◆ **Data extract**

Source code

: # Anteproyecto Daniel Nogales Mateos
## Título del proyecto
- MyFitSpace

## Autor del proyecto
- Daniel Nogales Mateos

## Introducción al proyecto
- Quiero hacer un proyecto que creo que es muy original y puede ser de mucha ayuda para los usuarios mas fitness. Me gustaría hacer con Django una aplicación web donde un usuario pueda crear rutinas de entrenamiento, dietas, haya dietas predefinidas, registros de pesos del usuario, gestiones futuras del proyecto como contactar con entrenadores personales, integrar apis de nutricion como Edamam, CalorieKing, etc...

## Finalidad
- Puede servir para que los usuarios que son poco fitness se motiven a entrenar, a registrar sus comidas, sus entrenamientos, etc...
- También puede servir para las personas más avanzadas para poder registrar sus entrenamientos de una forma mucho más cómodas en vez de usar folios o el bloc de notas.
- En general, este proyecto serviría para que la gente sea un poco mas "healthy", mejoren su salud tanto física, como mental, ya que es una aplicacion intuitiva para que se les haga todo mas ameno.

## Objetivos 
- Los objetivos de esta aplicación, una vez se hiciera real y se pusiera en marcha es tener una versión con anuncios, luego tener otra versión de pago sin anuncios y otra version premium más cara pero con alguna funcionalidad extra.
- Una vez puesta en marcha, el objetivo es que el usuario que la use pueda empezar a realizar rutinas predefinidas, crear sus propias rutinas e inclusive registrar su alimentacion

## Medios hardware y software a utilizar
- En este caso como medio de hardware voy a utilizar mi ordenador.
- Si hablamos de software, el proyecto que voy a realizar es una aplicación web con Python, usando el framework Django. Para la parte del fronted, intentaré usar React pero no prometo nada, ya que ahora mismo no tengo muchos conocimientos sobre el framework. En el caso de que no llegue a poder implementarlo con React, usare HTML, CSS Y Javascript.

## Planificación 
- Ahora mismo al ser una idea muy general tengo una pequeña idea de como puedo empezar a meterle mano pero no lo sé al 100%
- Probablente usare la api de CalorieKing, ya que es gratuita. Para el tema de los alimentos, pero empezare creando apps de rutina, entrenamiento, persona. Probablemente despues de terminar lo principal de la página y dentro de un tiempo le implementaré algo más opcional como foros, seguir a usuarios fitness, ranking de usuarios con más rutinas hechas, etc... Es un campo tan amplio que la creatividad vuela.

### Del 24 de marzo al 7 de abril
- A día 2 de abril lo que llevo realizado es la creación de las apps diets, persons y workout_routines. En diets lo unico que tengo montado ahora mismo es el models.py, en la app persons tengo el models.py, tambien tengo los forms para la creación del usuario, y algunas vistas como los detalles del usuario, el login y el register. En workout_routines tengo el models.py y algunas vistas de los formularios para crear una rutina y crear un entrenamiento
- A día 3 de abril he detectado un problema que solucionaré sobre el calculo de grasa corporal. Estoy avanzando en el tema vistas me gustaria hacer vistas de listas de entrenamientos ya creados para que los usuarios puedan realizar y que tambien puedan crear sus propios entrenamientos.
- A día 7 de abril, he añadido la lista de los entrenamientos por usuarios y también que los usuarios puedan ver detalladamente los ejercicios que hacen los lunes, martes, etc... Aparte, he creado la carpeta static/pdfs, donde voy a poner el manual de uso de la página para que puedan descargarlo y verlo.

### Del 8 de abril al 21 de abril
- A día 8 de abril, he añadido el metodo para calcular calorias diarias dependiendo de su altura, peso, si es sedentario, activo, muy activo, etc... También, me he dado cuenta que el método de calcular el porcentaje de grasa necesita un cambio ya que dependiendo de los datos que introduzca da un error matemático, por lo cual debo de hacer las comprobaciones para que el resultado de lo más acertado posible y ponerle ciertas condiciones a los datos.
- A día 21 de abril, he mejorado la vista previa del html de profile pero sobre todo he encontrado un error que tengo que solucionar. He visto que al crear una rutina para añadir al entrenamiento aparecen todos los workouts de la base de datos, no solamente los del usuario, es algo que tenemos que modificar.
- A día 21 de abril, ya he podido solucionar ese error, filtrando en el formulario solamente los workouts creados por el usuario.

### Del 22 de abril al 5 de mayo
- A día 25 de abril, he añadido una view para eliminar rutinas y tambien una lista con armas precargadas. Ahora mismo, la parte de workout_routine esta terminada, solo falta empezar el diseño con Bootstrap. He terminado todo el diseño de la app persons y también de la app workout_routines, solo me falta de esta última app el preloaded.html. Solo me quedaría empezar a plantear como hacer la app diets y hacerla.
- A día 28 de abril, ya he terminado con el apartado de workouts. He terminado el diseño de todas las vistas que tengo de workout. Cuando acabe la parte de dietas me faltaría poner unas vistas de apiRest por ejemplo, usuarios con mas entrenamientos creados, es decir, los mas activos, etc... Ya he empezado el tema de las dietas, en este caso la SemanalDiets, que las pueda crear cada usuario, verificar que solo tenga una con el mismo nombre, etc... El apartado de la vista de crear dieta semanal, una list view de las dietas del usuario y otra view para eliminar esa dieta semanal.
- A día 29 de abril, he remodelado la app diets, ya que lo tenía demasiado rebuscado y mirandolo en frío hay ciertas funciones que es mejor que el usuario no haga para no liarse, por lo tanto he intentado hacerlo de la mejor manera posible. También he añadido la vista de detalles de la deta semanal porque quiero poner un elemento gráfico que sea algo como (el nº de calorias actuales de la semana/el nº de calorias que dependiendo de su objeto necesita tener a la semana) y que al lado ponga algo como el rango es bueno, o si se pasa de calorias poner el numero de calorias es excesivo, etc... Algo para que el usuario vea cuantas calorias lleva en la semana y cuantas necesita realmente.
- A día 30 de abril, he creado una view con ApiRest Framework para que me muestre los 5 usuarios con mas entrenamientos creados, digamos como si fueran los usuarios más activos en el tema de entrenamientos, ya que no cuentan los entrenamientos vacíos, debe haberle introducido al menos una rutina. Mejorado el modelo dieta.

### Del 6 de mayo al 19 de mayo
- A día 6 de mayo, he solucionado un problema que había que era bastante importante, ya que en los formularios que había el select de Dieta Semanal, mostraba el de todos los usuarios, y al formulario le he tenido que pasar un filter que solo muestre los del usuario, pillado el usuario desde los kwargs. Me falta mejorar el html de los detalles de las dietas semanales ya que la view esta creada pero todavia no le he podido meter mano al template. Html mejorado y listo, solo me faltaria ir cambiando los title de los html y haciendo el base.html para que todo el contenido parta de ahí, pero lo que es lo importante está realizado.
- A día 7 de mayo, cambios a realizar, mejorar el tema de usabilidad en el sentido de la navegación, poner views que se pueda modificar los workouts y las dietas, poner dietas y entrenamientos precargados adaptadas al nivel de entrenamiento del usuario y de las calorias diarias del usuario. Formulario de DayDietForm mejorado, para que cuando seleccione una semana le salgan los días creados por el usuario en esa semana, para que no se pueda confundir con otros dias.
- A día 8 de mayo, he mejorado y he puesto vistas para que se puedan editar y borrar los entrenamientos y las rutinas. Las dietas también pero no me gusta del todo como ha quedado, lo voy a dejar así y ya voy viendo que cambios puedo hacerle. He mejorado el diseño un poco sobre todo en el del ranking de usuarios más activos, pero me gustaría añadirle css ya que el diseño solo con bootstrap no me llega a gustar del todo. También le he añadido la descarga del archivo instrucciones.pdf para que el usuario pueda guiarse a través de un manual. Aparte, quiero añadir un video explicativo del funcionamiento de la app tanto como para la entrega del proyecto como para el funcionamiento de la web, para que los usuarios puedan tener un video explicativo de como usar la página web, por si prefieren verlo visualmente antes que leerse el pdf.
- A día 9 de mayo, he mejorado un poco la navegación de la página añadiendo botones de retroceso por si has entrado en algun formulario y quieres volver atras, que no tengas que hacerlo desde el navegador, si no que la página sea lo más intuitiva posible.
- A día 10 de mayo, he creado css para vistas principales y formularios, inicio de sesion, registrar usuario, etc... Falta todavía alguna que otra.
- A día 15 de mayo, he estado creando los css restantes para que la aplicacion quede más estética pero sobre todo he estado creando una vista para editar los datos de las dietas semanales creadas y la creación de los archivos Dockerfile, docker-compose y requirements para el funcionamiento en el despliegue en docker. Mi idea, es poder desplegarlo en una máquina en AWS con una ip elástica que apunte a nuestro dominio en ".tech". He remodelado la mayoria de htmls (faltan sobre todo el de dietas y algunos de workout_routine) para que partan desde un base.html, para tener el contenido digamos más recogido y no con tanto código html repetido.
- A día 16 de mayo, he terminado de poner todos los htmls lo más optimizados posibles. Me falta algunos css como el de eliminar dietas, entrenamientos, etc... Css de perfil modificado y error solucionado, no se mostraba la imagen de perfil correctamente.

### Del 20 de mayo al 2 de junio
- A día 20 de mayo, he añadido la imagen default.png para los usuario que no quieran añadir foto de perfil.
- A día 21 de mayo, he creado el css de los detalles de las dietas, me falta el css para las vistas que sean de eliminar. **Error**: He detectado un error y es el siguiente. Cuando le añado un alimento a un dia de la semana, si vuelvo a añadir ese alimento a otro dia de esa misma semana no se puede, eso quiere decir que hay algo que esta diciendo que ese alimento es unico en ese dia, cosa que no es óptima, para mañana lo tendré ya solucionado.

◆ **Aim of the exercise**
Please copy all lines of the listing in which the string "ranking" occurs.

◆ **Task response**
- Probablente usare la api de CalorieKing, ya que es gratuita. Para el tema de los alimentos, pero empezare creando apps de rutina, entrenamiento, persona. Probablemente despues de terminar lo principal de la página y dentro de un tiempo le implementaré algo más opcional como foros, seguir a usuarios fitness, ranking de usuarios con más rutinas hechas, etc... Es un campo tan amplio que la creatividad vuela.
- A día 8 de mayo, he mejorado y he puesto vistas para que se puedan editar y borrar los entrenamientos y las rutinas. Las dietas también pero no me gusta del todo como ha quedado, lo voy a dejar así y ya voy viendo que cambios puedo hacerle. He mejorado el diseño un poco sobre todo en el del ranking de usuarios más activos, pero me gustaría añadirle css ya que el diseño solo con bootstrap no me llega a gustar del todo. También le he añadido la descarga del archivo instrucciones.pdf para que el usuario pueda guiarse a través de un manual. Aparte, quiero añadir un video explicativo del funcionamiento de la app tanto como para la entrega del proyecto como para el funcionamiento de la web, para que los usuarios puedan tener un video explicativo de como usar la página web, por si prefieren verlo visualmente antes que leerse el pdf.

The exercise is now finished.